In many ways, this is a typical story about a brainy and ambitious Czech emigrant, who fights tremendous hardships and reaches world fame. Yet Albright’s story is unique. Not only because of her astonishing professional career, but because her background as a political refugee from Central Europe strongly influenced her in the job as the world’s most important foreign policy executive.
In her memoirs, Albright explains how her personal experience from the appeasement policy that led to the disastrous Munich Agreement and subsequently the Second World War and Holocaust (because they were Czech Jews, three of Albright’s grandparents were murdered in German concentration camps) made her a firm — and in the beginning a sole — advocate of a military action against Slobodan Miloševič‘s regime in Yugoslavia in 1999. She also hints that it was her personal influence, combined with president Václav Havel’s international prestige, that eventually ensured a somewhat-indifferent Czech Republic (see: Scepticism) membership in NATO.
Curiously enough, Madeleine Albright has not met the Czech emigrant’s traditional fate in her mother country — negligence, oblivion or even envy.
Instead, she was mentioned as a possible successor to president Václav Havel (which she politely declined). What’s more, to millions of Czech women (see: Feminism) she has proven that it’s possible to have almost any professional career, if you are only ambitious and bull-headed enough. And thirdly, she personifies the fate of thousands of Czechoslovak Jews born in the liberal First Republic, who were so thoroughly assimilated that they didn’t even know about their Jewish origins.
Alcoholics
One might think that Czech alcoholics are not particularly different from alcoholics in any other part of Europe. Which would basically be true, if it not were for their two national peculiarities: their imposing number, and their easy life.
The percentage of the population suffering from alcoholism (see: Beer) dwarfs that of most other countries on the continent, but thanks to the extremely generous spread of watering holes (see: Hospoda) combined with a correspondingly generous tolerance towards drunkards, many Czech alcoholics manage to survive socially and, perhaps more surprisingly, also professionally. Unfortunately, their frequent appearance behind the steering wheel is less successful (see: Driving a Car).
The term alcoholic is, admittedly, pretty woolly. The Welsh writer (and heavy drinker) Dylan Thomas once sarcastically pointed out that the pejorative “alcoholic” is used about a person you don’t like, but who drinks as much as you do.
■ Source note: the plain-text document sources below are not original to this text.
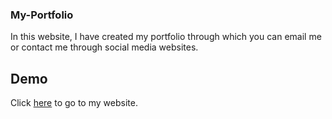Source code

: ### My-Portfolio

In this website, I have created my portfolio through which you can email me or contact me through social media websites.

## Demo

Click [here](https://dupanshu.github.io/my-portfolio/) to go to my website.

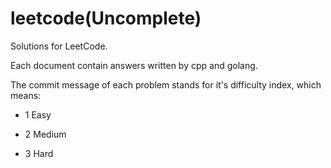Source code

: # leetcode(Uncomplete)

Solutions for LeetCode.

Each document contain answers written by cpp and golang.

The commit message of each problem stands for it's difficulty index, which means:

+ 1 Easy

+ 2 Medium

+ 3 Hard


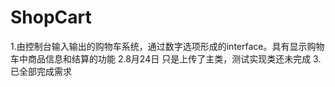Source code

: ﻿# ShopCart
1.由控制台输入输出的购物车系统，通过数字选项形成的interface。具有显示购物车中商品信息和结算的功能
2.8月24日 只是上传了主类，测试实现类还未完成
3.已全部完成需求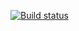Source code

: [![Build status](https://ci.appveyor.com/api/projects/status/5fatubyhb6gpyojt?svg=true)](https://ci.appveyor.com/project/GeorgKubrak/postmanecho)
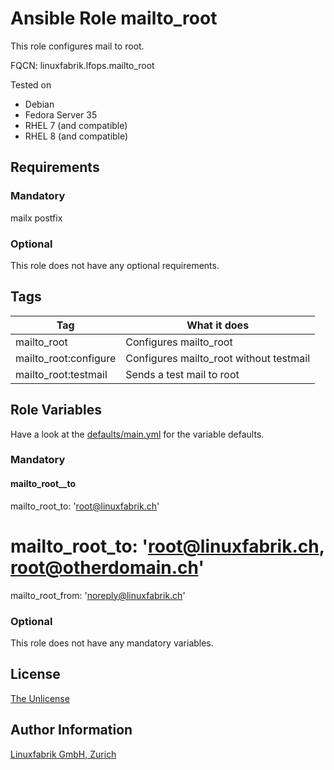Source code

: # Ansible Role mailto_root

This role configures mail to root.

FQCN: linuxfabrik.lfops.mailto_root

Tested on

* Debian
* Fedora Server 35
* RHEL 7 (and compatible)
* RHEL 8 (and compatible)

## Requirements

### Mandatory

mailx
postfix


### Optional

This role does not have any optional requirements.


## Tags

| Tag                    | What it does                             |
| ---                    | ------------                             |
| mailto_root            | Configures mailto_root                   |
| mailto_root:configure  | Configures mailto_root without testmail  |
| mailto_root:testmail   | Sends a test mail to root                |


## Role Variables

Have a look at the [defaults/main.yml](https://github.com/Linuxfabrik/lfops/blob/main/roles/mailto_root/defaults/main.yml) for the variable defaults.


### Mandatory

#### mailto_root__to

mailto_root_to: 'root@linuxfabrik.ch'
# mailto_root_to: 'root@linuxfabrik.ch, root@otherdomain.ch'
mailto_root_from: 'noreply@linuxfabrik.ch'


### Optional

This role does not have any mandatory variables.


## License

[The Unlicense](https://unlicense.org/)


## Author Information

[Linuxfabrik GmbH, Zurich](https://www.linuxfabrik.ch)
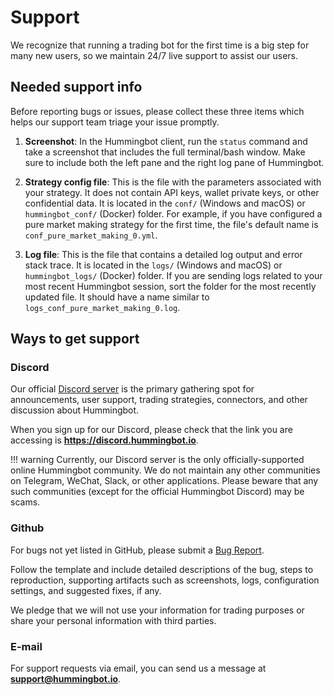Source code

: # Support

We recognize that running a trading bot for the first time is a big step for many new users, so we maintain 24/7 live support to assist our users.

## Needed support info

Before reporting bugs or issues, please collect these three items which helps our support team triage your issue promptly.

1. **Screenshot**: In the Hummingbot client, run the `status` command and take a screenshot that includes the full terminal/bash window. Make sure to include both the left pane and the right log pane of Hummingbot.

2. **Strategy config file**: This is the file with the parameters associated with your strategy. It does not contain API keys, wallet private keys, or other confidential data. It is located in the `conf/` (Windows and macOS) or `hummingbot_conf/` (Docker) folder. For example, if you have configured a pure market making strategy for the first time, the file's default name is `conf_pure_market_making_0.yml`.

3. **Log file**: This is the file that contains a detailed log output and error stack trace. It is located in the `logs/` (Windows and macOS) or `hummingbot_logs/` (Docker) folder. If you are sending logs related to your most recent Hummingbot session, sort the folder for the most recently updated file. It should have a name similar to `logs_conf_pure_market_making_0.log`.

## Ways to get support

### Discord

Our official [Discord server](https://discord.hummingbot.io) is the primary gathering spot for announcements, user support, trading strategies, connectors, and other discussion about Hummingbot.

When you sign up for our Discord, please check that the link you are accessing is **https://discord.hummingbot.io**.

!!! warning
    Currently, our Discord server is the only officially-supported online Hummingbot community. We do not maintain any other communities on Telegram, WeChat, Slack, or other applications. Please beware that any such communities (except for the official Hummingbot Discord) may be scams.

### Github

For bugs not yet listed in GitHub, please submit a [Bug Report](https://github.com/CoinAlpha/hummingbot/issues/new?assignees=&labels=bug&template=bug_report.md&title=%5BBUG%5D).

Follow the template and include detailed descriptions of the bug, steps to reproduction, supporting artifacts such as screenshots, logs, configuration settings, and suggested fixes, if any.

We pledge that we will not use your information for trading purposes or share your personal information with third parties.

### E-mail

For support requests via email, you can send us a message at **support@hummingbot.io**.




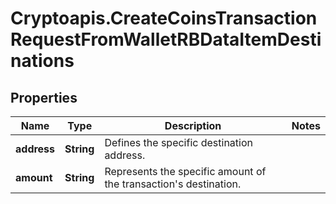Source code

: # Cryptoapis.CreateCoinsTransactionRequestFromWalletRBDataItemDestinations

## Properties

Name | Type | Description | Notes
------------ | ------------- | ------------- | -------------
**address** | **String** | Defines the specific destination address. | 
**amount** | **String** | Represents the specific amount of the transaction&#39;s destination. |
It’s not known which definition is used by Prague’s Apolinář Hospital, the country’s leading research institution in the field of alcohol addiction, but doctors there estimate that some 300,000 Czechs deserve the label full-fledged alcoholics, while another 2 million persons are regarded as heavy drinkers, although not (yet) alcoholics. In other words, almost 25 percent of the Czech population has a drinking problem.
When the total consumption of alcoholic beverages is broken down in litres of pure ethanol per capita, each and every citizen in this country pours down more than nine litres annually, which places the Czechs among Europe’s most soggy nations — after the French, Portuguese and Hungarians. But those are the official statistics. If you also include all the hooch, which is distilled and subsequently drunken in private homes — the inhabitants of Moravia are especially vigorous — the Czechs probably come out as medal winners of the European Drunkards’ League.
As already mentioned, there are some rather obvious reasons for this wild boozing. Just like other manifestations of hedonism, the commonly respected moral code treats drunkenness with extreme tolerance (see: Urination). As the famous photographer Jan Saudek puts it —
This attitude was widely cultivated during the years of communism, when cheap and easily accessible alcohol was one of the goodies with which the regime rewarded the population for their “loyalty”. Symptomatically, the Czech Republic is still one of those rare European countries where bars and restaurants charge more for non-alcoholic beverages than for beer.